Join the fight to keep the Endangered Species Act effective
The Amazon forest burns. Summers are hotter than ever. Extinction rates increase. Plastics pollute the ocean. Glaciers melt. Pollinator numbers diminish, reducing food supply. Wetland and forest ecosystems disappear due to development. Catastrophic storms continue in unusual places while droughts occur elsewhere. People migrate seeking farmable land.
The present Federal administration walks back both clean air and miles per gallon regulations, resulting in increased fossil fuel emissions. Fracking releases methane gas and encourages earthquakes. Rising sea levels flood coastal cities with increasing regularity. Tropical diseases spread north. The list can go on and on. In short, we are eating our seed corn.

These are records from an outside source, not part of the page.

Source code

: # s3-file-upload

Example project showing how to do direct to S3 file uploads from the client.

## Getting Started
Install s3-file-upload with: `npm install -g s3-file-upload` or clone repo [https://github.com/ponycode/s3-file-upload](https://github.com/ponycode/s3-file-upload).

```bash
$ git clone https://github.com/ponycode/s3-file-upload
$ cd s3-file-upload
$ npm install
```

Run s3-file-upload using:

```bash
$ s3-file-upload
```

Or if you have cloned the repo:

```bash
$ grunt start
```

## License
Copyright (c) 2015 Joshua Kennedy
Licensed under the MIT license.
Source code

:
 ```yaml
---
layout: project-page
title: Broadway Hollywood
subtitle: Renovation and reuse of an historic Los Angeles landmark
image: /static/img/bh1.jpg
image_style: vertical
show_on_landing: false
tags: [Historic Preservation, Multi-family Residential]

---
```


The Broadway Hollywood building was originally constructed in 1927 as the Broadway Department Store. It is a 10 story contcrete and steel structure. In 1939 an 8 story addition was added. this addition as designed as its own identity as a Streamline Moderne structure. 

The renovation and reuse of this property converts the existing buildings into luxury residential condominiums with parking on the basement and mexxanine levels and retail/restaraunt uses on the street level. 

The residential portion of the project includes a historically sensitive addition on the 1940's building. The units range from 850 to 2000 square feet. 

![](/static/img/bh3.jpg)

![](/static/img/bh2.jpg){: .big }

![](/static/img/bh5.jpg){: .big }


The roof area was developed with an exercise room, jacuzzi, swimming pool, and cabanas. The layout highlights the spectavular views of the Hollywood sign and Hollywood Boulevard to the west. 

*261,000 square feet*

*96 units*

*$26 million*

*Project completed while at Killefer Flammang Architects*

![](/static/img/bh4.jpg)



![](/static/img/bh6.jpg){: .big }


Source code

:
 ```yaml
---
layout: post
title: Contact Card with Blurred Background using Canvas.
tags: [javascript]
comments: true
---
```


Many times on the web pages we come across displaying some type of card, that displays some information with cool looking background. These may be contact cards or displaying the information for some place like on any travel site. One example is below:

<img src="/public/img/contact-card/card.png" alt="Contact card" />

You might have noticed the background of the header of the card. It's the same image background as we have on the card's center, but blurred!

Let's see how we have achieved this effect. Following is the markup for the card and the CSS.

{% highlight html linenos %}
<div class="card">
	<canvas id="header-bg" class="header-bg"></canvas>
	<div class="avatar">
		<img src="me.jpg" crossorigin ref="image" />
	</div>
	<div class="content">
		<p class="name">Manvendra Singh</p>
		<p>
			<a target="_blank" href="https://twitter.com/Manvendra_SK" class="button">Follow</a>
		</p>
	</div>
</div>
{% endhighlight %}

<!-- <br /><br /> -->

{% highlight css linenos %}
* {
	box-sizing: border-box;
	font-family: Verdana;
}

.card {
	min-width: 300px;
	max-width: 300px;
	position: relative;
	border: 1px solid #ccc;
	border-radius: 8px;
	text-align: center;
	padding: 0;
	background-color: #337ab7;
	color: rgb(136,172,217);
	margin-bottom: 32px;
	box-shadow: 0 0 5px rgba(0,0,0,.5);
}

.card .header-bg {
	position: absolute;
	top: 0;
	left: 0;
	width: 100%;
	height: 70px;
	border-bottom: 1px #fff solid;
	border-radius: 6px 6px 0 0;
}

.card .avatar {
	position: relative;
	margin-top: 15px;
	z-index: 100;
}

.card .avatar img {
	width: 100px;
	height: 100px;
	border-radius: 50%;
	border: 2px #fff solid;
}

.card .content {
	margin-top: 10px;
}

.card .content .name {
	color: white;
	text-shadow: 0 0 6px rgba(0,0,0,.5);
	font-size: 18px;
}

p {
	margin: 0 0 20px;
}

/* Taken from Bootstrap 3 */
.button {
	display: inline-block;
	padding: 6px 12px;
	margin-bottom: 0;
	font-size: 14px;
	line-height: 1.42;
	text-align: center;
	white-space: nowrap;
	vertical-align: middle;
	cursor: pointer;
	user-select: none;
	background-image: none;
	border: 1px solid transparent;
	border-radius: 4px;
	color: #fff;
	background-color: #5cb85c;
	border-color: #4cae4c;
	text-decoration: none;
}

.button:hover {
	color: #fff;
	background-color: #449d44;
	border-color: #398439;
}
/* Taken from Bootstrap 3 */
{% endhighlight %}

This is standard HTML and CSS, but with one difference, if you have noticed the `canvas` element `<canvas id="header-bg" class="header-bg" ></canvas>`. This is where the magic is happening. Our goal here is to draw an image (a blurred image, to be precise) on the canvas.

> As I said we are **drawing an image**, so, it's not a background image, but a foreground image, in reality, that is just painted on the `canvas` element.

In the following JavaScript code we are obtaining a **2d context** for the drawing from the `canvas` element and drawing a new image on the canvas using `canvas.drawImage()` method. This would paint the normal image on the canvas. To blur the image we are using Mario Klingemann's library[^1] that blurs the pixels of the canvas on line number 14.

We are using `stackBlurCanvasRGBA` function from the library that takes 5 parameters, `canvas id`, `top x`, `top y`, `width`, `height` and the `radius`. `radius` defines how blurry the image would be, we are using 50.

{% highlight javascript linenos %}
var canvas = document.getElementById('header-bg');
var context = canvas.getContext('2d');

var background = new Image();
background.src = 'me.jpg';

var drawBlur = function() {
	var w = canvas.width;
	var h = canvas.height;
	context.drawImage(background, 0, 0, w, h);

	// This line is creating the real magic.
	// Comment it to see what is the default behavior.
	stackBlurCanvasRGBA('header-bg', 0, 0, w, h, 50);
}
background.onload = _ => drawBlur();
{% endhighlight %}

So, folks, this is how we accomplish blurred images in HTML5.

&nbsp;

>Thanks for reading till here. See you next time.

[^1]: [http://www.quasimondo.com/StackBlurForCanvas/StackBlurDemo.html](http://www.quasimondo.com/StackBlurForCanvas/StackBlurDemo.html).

Like canaries in coal mines, our actions are setting off alarm bells. The latest is the weakening of the Endangered Species Act (ESA). This 1973 act has been instrumental in saving the bald eagle, along with thousands of other species. ESA special protection to save certain species has met with 99 percent success. Today, the bald eagle is off both the endangered and the threatened list. The ESA is protecting more than 1,600 plant and animal species.
According to the Center for Biological Diversity, one million species face extinction. Yet President Trump has instructed Secretary of the Interior Bernhardt to gut the Endangered Species Act. These rule changes target species that need to be added to the list. Rather than selections fully based on biological considerations, this ESA backtracking calls for economic considerations to be part of the decision making on a case-by-case basis. That will make it harder to add species to the list. The Center for Biological Diversity and allies are suing.
To briefly summarize the ESA, it says we must provide for the conservation of endangered and threatened species of fish, wildlife, and plants because they have been rendered close to extinction as a consequence of economic growth and development untempered by adequate concern and conservation.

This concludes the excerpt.